• What is required: Among the entries below, copy only the span from the line containing "Let $\tau_n$ be" through the line containing "Assume that $q$". Do so exactly, and skip the pictures.

+ + + + + + +

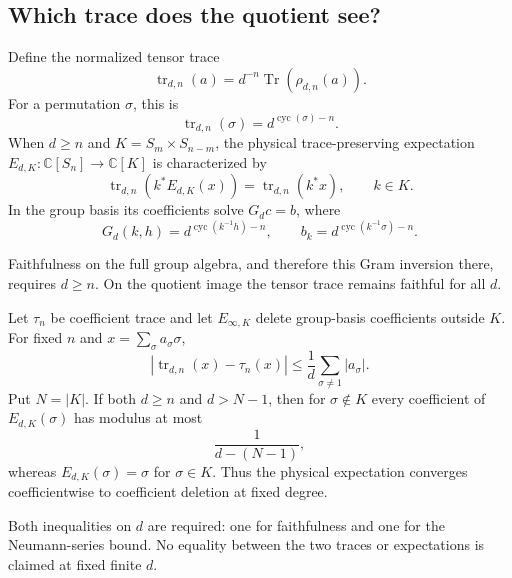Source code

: \subsection{Which trace does the quotient see?}

\begin{definition}
Define the normalized tensor trace
\[
 \operatorname{tr}_{d,n}(a)=d^{-n}\operatorname{Tr}(\rho_{d,n}(a)).
\]
For a permutation $\sigma$, this is
\[
 \operatorname{tr}_{d,n}(\sigma)=d^{\operatorname{cyc}(\sigma)-n}.
\]
When $d\geq n$ and $K=S_m\times S_{n-m}$, the physical trace-preserving
expectation $E_{d,K}:\mathbb C[S_n]\to\mathbb C[K]$ is characterized by
\[
 \operatorname{tr}_{d,n}(k^*E_{d,K}(x))
 =\operatorname{tr}_{d,n}(k^*x),\qquad k\in K.
\]
In the group basis its coefficients solve $G_dc=b$, where
\[
 G_d(k,h)=d^{\operatorname{cyc}(k^{-1}h)-n},\qquad
 b_k=d^{\operatorname{cyc}(k^{-1}\sigma)-n}.
\]
\end{definition}
\begin{scope}
Faithfulness on the full group algebra, and therefore this Gram inversion
there, requires $d\geq n$.  On the quotient image the tensor trace remains
faithful for all $d$.
\end{scope}

\begin{definition}
Let $\tau_n$ be coefficient trace and let $E_{\infty,K}$ delete group-basis
coefficients outside $K$.  For fixed $n$ and
$x=\sum_\sigma a_\sigma\sigma$,
\[
 \left|\operatorname{tr}_{d,n}(x)-\tau_n(x)\right|
 \leq \frac1d\sum_{\sigma\ne1}|a_\sigma|.
\]
Put $N=|K|$.  If both $d\geq n$ and $d>N-1$, then for
$\sigma\notin K$ every coefficient of $E_{d,K}(\sigma)$ has modulus at most
\[
 \frac{1}{d-(N-1)},
\]
whereas $E_{d,K}(\sigma)=\sigma$ for $\sigma\in K$.  Thus the physical
expectation converges coefficientwise to coefficient deletion at fixed
degree.
\end{definition}
\begin{scope}
Both inequalities on $d$ are required: one for faithfulness and one for the
Neumann-series bound.  No equality between the two traces or expectations
is claimed at fixed finite $d$.
\end{scope}


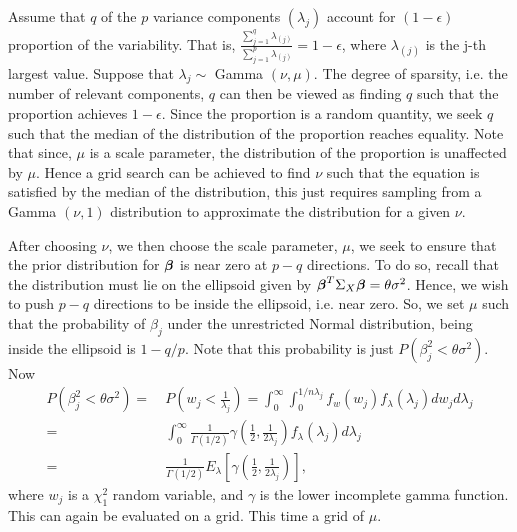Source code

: \documentclass[12pt]{article}
\newcommand{\greekbold}[1]{\mbox{\boldmath $#1$}}
\newcommand{\betabf}{\greekbold{\beta}}
\begin{document}
Assume that $q$ of the $p$ variance components $(\lambda_j)$ account for $(1-\epsilon)$ proportion of the
variability. That is, $\frac{\sum_{j=1}^q \lambda_{(j)}}{\sum_{j=1}^p \lambda_{(j)}} = 1-\epsilon$, where $\lambda_{(j)}$ is the j-th largest value. Suppose that $\lambda_j \sim$ Gamma $(\nu, \mu)$. The degree of sparsity, i.e. the number of relevant components, $q$ can then be viewed as finding $q$ such that the proportion achieves $1-\epsilon$. Since the proportion is a random quantity, we seek $q$ such that the median of the distribution of the proportion reaches equality. Note that since, $\mu$ is a scale parameter, the distribution of the proportion is unaffected by $\mu$. Hence a grid search can be achieved to find $\nu$ such that the equation is satisfied by the median of the distribution, this just requires sampling from a Gamma $(\nu, 1)$ distribution to approximate the distribution for a given $\nu$.

After choosing $\nu$, we then choose the scale parameter, $\mu$, we seek to ensure that the prior distribution for $\betabf$ is near zero at $p - q$ directions. To do so, recall that the distribution must lie on the ellipsoid given by $\betabf^T \Sigma_X \betabf = \theta \sigma^2$. Hence, we wish to push $p-q$ directions to be inside the ellipsoid, i.e. near zero. So, we set $\mu$ such that the probability of $\beta_j$ under the unrestricted Normal distribution, being inside the ellipsoid is $1 - q/p$. Note that this probability is just $P(\beta_j^2 < \theta \sigma^2)$. Now
\begin{align*}
P(\beta_j^2 < \theta \sigma^2) =& \ P\left ( w_j < \frac{1}{\lambda_j} \right ) = \int_{0}^{\infty} \int_{0}^{1/n\lambda_j} f_w (w_j) f_\lambda(\lambda_j) dw_j d\lambda_j \\
=& \ \int_{0}^{\infty} \frac{1}{\Gamma(1/2)} \gamma \left ( \frac{1}{2},\frac{1}{2\lambda_j} \right ) f_\lambda(\lambda_j) d\lambda_j \\
=& \ \frac{1}{\Gamma(1/2)} E_\lambda \left [ \gamma \left ( \frac{1}{2},\frac{1}{2\lambda_j} \right ) \right ],
\end{align*}
where $w_j$ is a $\chi^2_1$ random variable, and $\gamma$ is the lower incomplete gamma function. This can again be evaluated on a grid. This time a grid of $\mu$.
\end{document}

+ + + + + + +

• Answer section:
Let $\tau_n$ be coefficient trace and let $E_{\infty,K}$ delete group-basis
coefficients outside $K$.  For fixed $n$ and
$x=\sum_\sigma a_\sigma\sigma$,
\[
 \left|\operatorname{tr}_{d,n}(x)-\tau_n(x)\right|
 \leq \frac1d\sum_{\sigma\ne1}|a_\sigma|.
\]
Put $N=|K|$.  If both $d\geq n$ and $d>N-1$, then for
$\sigma\notin K$ every coefficient of $E_{d,K}(\sigma)$ has modulus at most
\[
 \frac{1}{d-(N-1)},
\]
whereas $E_{d,K}(\sigma)=\sigma$ for $\sigma\in K$.  Thus the physical
expectation converges coefficientwise to coefficient deletion at fixed
degree.
\end{definition}
\begin{scope}
Both inequalities on $d$ are required: one for faithfulness and one for the
Neumann-series bound.  No equality between the two traces or expectations
is claimed at fixed finite $d$.
\end{scope}


Source code

: \documentclass[12pt]{article}
\newcommand{\greekbold}[1]{\mbox{\boldmath $#1$}}
\newcommand{\betabf}{\greekbold{\beta}}
\begin{document}
Assume that $q$ of the $p$ variance components $(\lambda_j)$ account for $(1-\epsilon)$ proportion of the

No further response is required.